Hay libros que te llegan por casualidad. Porque te atrae la portada, alguien te los sugiere o, sencillamente, porque un día se te cruzan en el camino y no puedes evitar leerlos. Y esta novela histórica es uno de esos libros. Y en buena hora, porque me ha regalado unas horas de lo más entretenidas.
El caso es que llevo una temporada, a saber por qué, leyendo bastante novela histórica sobre Roma (Ya: uno de los períodos inevitables de los devoradores de histórica, lo sé). Y entre los muchos que están cayendo se me cruzaron por el camino las dos series de detectives romanos más conocidas por todos: la de Marco Didio Falco, de Lindsay Davis, y la de Gordiano el Sabueso, de Steven Saylor. De ambas había leído ya algún tomo, pero se me dio por empezarlas por el principio y devoré La plata de Britania, de Davis, y Corsarios del Nilo, de Saylor.
Me gustaron ambas, más la de Gordiano que la de Davis, y me quedé con ganas de más. Y entonces descubrí otra serie de detectives romanos, pero esta vez de un autor español: Joaquín Borrell. Y claro, me entró la curiosidad y el gusanillo de comparar...
El ateniense Diomedes llega a Roma para hacerse cargo de la herencia de su tío Alcímenes. Descubre que ésta se reduce a su despacho de exquiriente –que es la denominación de la época para el investigador privado– y a su ayudante Baiasca, una esclava que viste de azul.
Obligado a seguir con el negocio, Diomedes recibe a los primeros clientes: un gladiador veterano que sospecha que le hacen trampas en el anfiteatro, una joven patricia horrorizada porque a su padre lo ha asesinado la mismísima diosa de la venganza, el propio Julio César, que desea una discreta investigación sobre el atentado sufrido mientras compartía el lecho con Cleopatra.
Todo un acierto. Diomedes el Exquiriente, como llama Borrell a los detectives privados en Roma (aunque, en fin, este Diomedes es el único detective de todo el Imperio, que por algo la profesión no se inventó hasta muchos siglos después) es un ateniense recién llegado a Roma. Como todos los atenienses que se precien, no puede menos que sentir un cierto desprecio por estos romanos advenedizos, unos recién llegados a la historia. Vamos, el mismo desprecio entre altanero y fascinado que debe de sentir un inglés de Oxford al llegar por primera vez a Nueva York y comprobar en qué se ha convertido su excolonia.
Humor, ingenio y crítica social dan como resultado una lectura fresca y entretenida que deja con ganas de más. Las andanzas de Diomedes y Baiasca, una joven muy peculiar que no acaba de aceptar su condición de esclava, retratan con simpatía el mundo romano de los años finales de la República y nos llevan de paseo por las calles y las mansiones de Roma, del Coliseo a la Subura, entre patricios, gladiadores, mendigos y alguna intervención destacada, como la de Julio César o la mismísima Cleopatra.
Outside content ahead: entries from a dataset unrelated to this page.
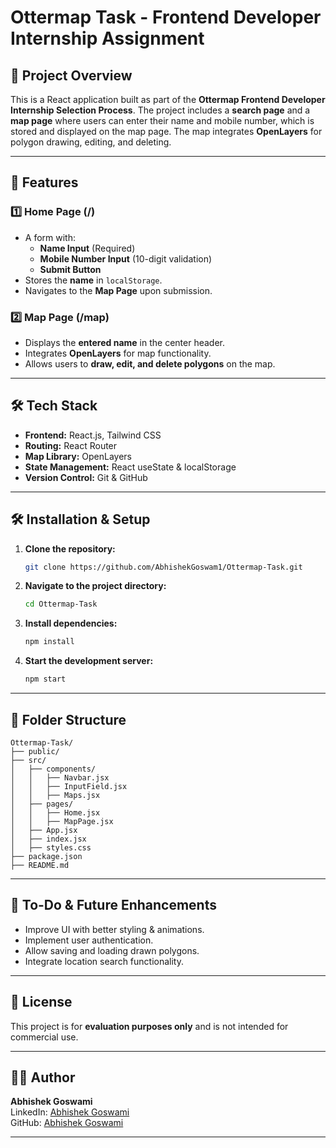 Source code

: # Ottermap Task - Frontend Developer Internship Assignment

## 🚀 Project Overview
This is a React application built as part of the **Ottermap Frontend Developer Internship Selection Process**. The project includes a **search page** and a **map page** where users can enter their name and mobile number, which is stored and displayed on the map page. The map integrates **OpenLayers** for polygon drawing, editing, and deleting.

---

## 📌 Features
### **1️⃣ Home Page (/)**
- A form with:
  - **Name Input** (Required)
  - **Mobile Number Input** (10-digit validation)
  - **Submit Button**
- Stores the **name** in `localStorage`.
- Navigates to the **Map Page** upon submission.

### **2️⃣ Map Page (/map)**
- Displays the **entered name** in the center header.
- Integrates **OpenLayers** for map functionality.
- Allows users to **draw, edit, and delete polygons** on the map.

---

## 🛠️ Tech Stack
- **Frontend:** React.js, Tailwind CSS
- **Routing:** React Router
- **Map Library:** OpenLayers
- **State Management:** React useState & localStorage
- **Version Control:** Git & GitHub

---

## 🛠️ Installation & Setup
1. **Clone the repository:**
   ```bash
   git clone https://github.com/AbhishekGoswam1/Ottermap-Task.git
   ```
2. **Navigate to the project directory:**
   ```bash
   cd Ottermap-Task
   ```
3. **Install dependencies:**
   ```bash
   npm install
   ```
4. **Start the development server:**
   ```bash
   npm start
   ```

---

## 📂 Folder Structure
```
Ottermap-Task/
├── public/
├── src/
│   ├── components/
│   │   ├── Navbar.jsx
│   │   ├── InputField.jsx
│   │   ├── Maps.jsx
│   ├── pages/
│   │   ├── Home.jsx
│   │   ├── MapPage.jsx
│   ├── App.jsx
│   ├── index.jsx
│   ├── styles.css
├── package.json
├── README.md
```

---

## 🎯 To-Do & Future Enhancements
- Improve UI with better styling & animations.
- Implement user authentication.
- Allow saving and loading drawn polygons.
- Integrate location search functionality.

---

## 📜 License
This project is for **evaluation purposes only** and is not intended for commercial use.

---

## 👨‍💻 Author
**Abhishek Goswami**  
LinkedIn: [Abhishek Goswami](https://www.linkedin.com/in/abhishek-goswamii)  
GitHub: [Abhishek Goswami](https://github.com/AbhishekGoswam1)

---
Humor, ingenio y crítica social dan como resultado una lectura fresca y entretenida que deja con ganas de más.
La esclava de azul está, sin duda, a la altura de las series que antes mencioné, tanto la de Lindsay Davis como la de Steven Saylor. Como ellas, nos ofrece una mirada lúcida y entretenida del mundo romano, una inmersión alejada de las grandes intrigas políticas o de los más conocidos hechos históricos.
Una excelente forma de echar una ojeada al mundo cotidiano de Roma. Y, por cierto, la serie continúa con La lágrima de Atenea y La daga de Zafiro.
Y tú, ¿has leído alguna novela de detectives romanos?